WORK INSTRUCTION: Go through the data below and copy each line where the word "variables" occurs.

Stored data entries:
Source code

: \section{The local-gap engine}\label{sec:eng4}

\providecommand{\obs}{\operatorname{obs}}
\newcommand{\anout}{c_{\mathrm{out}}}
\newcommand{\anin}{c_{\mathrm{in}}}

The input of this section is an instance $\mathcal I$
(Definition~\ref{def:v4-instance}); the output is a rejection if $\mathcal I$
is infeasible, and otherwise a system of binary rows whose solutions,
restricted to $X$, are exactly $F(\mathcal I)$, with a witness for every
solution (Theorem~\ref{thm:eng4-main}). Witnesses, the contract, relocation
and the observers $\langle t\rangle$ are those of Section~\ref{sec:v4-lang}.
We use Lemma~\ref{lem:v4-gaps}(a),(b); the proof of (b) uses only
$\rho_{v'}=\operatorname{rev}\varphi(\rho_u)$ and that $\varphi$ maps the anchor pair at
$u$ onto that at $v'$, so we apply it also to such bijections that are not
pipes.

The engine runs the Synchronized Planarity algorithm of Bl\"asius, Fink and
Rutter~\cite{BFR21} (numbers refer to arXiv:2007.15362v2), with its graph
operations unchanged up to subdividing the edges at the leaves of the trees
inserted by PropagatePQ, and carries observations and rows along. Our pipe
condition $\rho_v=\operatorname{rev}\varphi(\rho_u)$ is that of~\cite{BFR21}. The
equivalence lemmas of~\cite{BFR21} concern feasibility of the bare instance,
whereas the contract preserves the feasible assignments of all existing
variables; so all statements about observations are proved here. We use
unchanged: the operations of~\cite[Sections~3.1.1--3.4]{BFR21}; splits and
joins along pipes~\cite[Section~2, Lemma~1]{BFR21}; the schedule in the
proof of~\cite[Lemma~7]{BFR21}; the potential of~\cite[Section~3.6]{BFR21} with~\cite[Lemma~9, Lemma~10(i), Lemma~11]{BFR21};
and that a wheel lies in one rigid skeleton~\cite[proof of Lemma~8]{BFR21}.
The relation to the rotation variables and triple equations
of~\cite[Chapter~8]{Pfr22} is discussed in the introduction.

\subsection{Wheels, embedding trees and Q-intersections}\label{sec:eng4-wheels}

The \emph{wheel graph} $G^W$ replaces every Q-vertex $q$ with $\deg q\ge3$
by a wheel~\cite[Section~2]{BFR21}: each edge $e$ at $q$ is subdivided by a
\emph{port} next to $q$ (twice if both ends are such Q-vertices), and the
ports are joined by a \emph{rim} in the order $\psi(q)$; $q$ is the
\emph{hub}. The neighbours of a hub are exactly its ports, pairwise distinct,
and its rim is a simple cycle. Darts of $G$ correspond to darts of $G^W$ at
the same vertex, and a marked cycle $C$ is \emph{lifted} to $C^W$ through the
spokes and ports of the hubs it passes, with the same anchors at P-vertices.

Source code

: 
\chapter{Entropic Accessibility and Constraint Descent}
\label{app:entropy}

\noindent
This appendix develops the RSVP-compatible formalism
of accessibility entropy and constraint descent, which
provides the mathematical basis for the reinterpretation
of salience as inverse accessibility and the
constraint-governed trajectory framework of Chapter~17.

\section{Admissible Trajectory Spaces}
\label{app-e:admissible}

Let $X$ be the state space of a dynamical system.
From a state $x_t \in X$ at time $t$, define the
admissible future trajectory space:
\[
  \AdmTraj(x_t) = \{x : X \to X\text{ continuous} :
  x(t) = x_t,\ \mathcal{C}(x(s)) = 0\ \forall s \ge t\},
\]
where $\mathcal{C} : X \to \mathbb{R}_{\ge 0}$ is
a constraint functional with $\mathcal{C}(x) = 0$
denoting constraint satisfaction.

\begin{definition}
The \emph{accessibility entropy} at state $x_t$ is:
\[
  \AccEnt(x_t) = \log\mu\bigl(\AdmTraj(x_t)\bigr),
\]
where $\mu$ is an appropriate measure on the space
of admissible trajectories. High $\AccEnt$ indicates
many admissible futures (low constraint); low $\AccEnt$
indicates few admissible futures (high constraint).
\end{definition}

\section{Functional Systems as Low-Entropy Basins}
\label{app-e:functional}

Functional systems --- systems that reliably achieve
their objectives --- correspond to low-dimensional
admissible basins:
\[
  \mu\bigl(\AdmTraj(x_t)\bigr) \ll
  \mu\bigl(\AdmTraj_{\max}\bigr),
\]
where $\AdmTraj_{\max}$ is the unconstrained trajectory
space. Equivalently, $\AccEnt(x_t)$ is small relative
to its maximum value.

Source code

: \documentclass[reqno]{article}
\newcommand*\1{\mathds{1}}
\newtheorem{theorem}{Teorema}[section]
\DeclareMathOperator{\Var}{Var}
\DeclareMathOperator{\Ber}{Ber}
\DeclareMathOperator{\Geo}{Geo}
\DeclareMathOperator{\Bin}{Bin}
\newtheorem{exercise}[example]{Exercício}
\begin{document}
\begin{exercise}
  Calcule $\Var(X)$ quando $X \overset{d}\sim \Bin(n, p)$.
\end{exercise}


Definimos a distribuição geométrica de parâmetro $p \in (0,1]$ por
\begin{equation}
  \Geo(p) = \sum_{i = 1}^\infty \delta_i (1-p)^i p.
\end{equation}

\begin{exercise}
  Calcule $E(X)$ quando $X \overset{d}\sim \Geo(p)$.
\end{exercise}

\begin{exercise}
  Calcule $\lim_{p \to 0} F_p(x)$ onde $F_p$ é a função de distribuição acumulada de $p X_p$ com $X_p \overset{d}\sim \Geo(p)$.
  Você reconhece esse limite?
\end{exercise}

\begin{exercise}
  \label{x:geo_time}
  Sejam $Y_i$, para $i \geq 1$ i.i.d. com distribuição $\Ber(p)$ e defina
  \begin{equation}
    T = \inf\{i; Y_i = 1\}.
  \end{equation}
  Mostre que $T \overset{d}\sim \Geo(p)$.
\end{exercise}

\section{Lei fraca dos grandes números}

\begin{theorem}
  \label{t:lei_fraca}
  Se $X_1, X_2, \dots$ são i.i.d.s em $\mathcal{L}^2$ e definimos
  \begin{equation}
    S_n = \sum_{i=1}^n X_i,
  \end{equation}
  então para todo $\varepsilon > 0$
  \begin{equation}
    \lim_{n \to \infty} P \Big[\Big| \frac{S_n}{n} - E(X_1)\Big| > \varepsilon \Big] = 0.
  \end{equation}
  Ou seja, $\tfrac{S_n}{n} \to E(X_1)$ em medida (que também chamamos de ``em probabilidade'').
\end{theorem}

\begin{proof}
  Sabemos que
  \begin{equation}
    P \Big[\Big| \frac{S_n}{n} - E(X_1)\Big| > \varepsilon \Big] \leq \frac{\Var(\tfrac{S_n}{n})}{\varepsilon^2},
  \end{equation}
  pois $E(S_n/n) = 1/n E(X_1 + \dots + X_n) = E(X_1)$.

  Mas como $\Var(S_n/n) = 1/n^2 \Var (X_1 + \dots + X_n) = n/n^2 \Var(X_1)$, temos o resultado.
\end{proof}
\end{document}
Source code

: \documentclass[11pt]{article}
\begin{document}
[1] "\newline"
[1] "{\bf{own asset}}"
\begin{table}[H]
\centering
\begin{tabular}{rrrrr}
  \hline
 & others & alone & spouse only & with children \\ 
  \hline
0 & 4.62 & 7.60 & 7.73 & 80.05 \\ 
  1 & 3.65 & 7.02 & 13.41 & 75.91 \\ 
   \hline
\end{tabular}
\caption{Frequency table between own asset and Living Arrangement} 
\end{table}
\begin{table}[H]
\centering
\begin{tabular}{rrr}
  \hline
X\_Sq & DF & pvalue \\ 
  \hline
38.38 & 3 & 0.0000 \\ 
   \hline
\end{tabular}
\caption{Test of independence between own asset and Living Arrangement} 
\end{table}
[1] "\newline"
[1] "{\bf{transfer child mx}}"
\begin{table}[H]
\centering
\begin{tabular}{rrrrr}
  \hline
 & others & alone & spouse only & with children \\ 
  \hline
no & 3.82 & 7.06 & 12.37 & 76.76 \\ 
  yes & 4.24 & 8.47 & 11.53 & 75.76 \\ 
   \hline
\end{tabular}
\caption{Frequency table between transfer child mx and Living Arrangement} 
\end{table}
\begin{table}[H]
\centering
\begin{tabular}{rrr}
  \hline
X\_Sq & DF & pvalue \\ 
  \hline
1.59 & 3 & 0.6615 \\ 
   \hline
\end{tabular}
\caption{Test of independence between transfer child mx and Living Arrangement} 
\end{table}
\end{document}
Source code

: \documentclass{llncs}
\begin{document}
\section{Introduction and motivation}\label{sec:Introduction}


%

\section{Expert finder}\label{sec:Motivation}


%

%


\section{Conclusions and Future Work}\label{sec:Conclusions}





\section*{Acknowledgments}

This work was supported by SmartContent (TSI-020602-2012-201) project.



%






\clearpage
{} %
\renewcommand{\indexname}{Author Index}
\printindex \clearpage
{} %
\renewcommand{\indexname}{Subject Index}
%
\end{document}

ANSWER TO THIS PROBLEM:
variables; so all statements about observations are proved here. We use
The relation to the rotation variables and triple equations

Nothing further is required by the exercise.